Problem requirements
Among the entries that follow, how many lines contain the word "autosuggestions"? Give the number alone.
______
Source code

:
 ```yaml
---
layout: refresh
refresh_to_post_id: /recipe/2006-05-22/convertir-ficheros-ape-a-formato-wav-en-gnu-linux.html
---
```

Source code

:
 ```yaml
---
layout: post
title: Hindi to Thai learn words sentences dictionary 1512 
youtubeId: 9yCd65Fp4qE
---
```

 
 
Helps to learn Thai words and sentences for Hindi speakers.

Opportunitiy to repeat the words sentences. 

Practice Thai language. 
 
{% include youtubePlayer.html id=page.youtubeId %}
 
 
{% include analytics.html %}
______
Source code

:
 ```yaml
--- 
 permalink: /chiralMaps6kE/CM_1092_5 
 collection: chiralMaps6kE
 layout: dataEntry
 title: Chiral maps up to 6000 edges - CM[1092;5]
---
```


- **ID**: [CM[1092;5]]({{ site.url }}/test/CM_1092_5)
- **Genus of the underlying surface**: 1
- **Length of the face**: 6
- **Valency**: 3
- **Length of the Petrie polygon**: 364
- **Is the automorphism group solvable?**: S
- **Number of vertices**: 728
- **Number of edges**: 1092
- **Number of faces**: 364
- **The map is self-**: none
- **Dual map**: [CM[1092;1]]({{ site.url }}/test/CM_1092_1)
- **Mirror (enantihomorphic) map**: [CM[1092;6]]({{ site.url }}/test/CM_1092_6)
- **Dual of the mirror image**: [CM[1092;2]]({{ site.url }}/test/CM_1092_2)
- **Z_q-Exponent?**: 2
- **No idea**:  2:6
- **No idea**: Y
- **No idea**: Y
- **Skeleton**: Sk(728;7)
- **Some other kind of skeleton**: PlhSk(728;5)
______
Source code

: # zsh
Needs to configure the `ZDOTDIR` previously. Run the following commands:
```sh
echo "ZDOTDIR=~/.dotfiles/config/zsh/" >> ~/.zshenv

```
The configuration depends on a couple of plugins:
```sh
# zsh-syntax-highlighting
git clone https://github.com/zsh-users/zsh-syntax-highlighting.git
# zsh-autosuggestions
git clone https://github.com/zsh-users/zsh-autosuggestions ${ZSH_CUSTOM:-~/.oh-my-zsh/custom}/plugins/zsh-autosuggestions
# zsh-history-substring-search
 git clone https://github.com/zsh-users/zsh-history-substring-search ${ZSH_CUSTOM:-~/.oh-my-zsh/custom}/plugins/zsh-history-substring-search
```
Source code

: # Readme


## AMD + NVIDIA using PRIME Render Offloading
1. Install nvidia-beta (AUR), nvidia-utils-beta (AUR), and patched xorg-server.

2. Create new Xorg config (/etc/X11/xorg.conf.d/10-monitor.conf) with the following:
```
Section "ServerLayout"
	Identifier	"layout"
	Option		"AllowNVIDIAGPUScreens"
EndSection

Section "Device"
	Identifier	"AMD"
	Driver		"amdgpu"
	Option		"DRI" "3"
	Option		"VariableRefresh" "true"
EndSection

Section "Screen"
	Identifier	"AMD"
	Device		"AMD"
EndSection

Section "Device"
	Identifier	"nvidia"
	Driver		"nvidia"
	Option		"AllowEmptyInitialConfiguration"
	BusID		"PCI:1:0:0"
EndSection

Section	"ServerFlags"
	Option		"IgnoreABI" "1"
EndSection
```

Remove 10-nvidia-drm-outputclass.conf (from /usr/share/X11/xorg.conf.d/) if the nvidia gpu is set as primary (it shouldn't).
______
Problem solution
2